*Exercise objective:* Copy every line from the records below that carries the word "EnvironmentProperties".

*Record set:*
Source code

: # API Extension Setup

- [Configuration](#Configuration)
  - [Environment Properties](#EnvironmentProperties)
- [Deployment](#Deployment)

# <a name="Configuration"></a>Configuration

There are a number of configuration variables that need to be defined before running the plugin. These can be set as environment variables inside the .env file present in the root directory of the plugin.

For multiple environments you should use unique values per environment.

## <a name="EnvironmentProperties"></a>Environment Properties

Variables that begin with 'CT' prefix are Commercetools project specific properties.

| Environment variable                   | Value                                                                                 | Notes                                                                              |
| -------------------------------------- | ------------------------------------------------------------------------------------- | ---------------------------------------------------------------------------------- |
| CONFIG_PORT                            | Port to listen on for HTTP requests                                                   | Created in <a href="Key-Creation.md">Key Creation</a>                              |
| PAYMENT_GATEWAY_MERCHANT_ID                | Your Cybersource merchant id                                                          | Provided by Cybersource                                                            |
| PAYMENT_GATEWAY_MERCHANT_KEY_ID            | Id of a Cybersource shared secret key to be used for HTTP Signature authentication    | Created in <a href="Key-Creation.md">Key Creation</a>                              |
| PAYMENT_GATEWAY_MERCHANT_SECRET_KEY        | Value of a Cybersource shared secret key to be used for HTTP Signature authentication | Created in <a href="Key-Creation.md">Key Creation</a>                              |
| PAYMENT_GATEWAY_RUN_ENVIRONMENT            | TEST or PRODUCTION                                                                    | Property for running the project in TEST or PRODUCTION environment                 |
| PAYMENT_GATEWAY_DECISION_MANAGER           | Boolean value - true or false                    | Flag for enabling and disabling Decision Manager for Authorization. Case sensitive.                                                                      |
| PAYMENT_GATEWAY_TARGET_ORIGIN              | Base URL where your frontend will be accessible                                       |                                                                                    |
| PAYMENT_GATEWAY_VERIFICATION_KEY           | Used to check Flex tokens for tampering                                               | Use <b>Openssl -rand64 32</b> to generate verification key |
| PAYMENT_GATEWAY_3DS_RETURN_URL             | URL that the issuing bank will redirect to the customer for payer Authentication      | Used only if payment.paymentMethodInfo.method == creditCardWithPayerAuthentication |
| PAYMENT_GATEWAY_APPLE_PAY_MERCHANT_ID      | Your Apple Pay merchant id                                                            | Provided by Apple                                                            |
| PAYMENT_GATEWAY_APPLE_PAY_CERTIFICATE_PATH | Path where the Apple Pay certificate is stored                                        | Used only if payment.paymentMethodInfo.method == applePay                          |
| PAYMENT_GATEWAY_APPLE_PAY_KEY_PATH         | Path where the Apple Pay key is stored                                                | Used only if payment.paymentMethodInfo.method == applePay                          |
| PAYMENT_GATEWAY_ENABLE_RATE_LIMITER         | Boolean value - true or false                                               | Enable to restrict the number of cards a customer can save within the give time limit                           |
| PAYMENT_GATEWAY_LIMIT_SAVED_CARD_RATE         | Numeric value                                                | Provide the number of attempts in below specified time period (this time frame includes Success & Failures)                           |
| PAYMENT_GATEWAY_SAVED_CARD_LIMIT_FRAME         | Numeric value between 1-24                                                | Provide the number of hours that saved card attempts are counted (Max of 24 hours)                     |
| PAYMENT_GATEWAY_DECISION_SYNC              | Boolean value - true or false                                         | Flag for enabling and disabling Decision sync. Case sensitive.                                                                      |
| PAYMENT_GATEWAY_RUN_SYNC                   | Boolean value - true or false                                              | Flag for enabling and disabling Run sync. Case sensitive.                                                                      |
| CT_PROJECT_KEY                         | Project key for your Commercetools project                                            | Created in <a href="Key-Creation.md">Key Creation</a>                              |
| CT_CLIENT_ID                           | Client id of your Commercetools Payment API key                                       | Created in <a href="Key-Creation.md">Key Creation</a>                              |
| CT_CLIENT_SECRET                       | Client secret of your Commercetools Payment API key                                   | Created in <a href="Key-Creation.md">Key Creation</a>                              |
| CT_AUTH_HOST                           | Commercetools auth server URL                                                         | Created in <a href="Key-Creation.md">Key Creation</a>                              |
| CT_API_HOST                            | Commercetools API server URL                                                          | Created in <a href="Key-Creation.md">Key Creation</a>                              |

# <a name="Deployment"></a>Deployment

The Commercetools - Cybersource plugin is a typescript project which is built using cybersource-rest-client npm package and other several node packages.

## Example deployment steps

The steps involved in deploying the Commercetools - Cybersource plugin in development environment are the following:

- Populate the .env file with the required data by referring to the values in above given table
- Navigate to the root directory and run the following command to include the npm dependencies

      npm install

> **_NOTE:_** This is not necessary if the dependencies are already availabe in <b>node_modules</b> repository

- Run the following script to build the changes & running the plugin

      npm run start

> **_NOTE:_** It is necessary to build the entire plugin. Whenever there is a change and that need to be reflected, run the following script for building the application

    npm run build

*Exercise solution:*
  - [Environment Properties](#EnvironmentProperties)
## <a name="EnvironmentProperties"></a>Environment Properties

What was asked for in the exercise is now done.